Jun 03 2024

International Conference: Digital Transactions in Asia V

Reflections by Taylor Robinson

In February 2024, I was honoured to attend the International Conference Digital Transactions in Asia V (DTA V), where I presented my ongoing PhD research, Digital Security for Women in Pattaya, Thailand.

This was a uniquely exciting time to present my research at a conference because it occurred about halfway through my PhD fieldwork, conducted January–March 2024 in Pattaya, Thailand. During planning for my fieldwork, my supervisors and I discussed the potential relevance of the conference, given my research area and the opportunity to get a broader understanding of the digital opportunities and challenges across Southeast Asia and initial feedback on my research. My research, based in the Information Security Department, focuses on the lived security experiences of women from Pattaya, incorporating ontological, societal, and digital security. My conference presentation discussed findings from literature and my initial scoping trip (conducted in May–June 2023). It also incorporated initial findings from my official fieldwork, including data from observant practice, interviews, and focus groups with women in Pattaya and other relevant stakeholders.

The University of Queensland, Australia and the International Centre for Interdisciplinary Science Education (ICISE) organised the conference in the city of Quy Nhon (Central Vietnam). The conference’s goal was to ‘develop Science and Education by fostering exchanges between Asia-Pacific scientists and colleagues from other parts of the world’. The conference included discussions on various topics, including FinTech, cross-border financial infrastructures, gendered digital issues, and cryptocurrency debates. Those who participated in the conference were not only engaged in information exchange with other academics but were also part of the broader management and development of electronic transactions in major and emerging Asian economies.

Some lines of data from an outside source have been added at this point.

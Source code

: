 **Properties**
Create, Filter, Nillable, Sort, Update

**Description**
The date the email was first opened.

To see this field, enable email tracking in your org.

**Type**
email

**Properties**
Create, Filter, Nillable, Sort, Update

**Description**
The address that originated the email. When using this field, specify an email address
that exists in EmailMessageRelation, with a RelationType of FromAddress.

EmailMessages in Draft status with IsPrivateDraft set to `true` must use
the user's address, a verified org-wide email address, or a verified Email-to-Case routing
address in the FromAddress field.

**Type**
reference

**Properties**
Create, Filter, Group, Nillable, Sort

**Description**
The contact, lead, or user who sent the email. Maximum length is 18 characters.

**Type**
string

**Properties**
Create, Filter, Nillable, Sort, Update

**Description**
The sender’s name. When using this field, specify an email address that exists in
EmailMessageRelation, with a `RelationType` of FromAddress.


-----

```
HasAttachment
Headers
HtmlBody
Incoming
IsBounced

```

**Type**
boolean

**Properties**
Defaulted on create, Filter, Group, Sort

Personally, I found several talks particularly pertinent to my own research, including presentations on gender and digital labour, women-led household businesses, and digital sex work. With several of these researchers, I initiated conversations around their findings and better contextualised my research in ways I had not previously considered.

Those who have conducted fieldwork understand that literature only gives us limited insight into the communities we are researching. Being ‘in the field’ expands our understanding of academic debates, cultural norms, and (in my case) lived security experiences, ultimately allowing us to find unique topics to study. However, the conference added an additional layer to this process. Attending a conference specific to the geographical region I am researching helped further contextualise what is happening beyond what I have reviewed in the literature or encountered in the field. This process permitted further academic inquiry beyond what was already completed and planned. Thus, although the discussions I had at the conference did not change my fieldwork approach, they did expand my background knowledge of digital usage and behaviours in various parts of Asia.

Further, while conducting fieldwork, you must continuously reflect on your experiences in the field alongside your findings thus far. Although I had done this regularly during my fieldwork, challenging myself to formally reflect on my preliminary findings and present them at the conference encouraged deep reflective thinking on my fieldwork thus far, helping me recognise emerging themes and trends within my data. Ultimately, this process has helped me situate my data within the field and academic discourses.

Overall, this experience was a unique and exciting time to present my findings and share my research process with other professionals from across the globe. Further, for researchers conducting fieldwork in a foreign location, I would encourage them to attend a conference while collecting data, as it opens doors to new knowledge, international collaborations, cultural insights, and reflective thinking for their research, making it a valuable investment in their academic journey.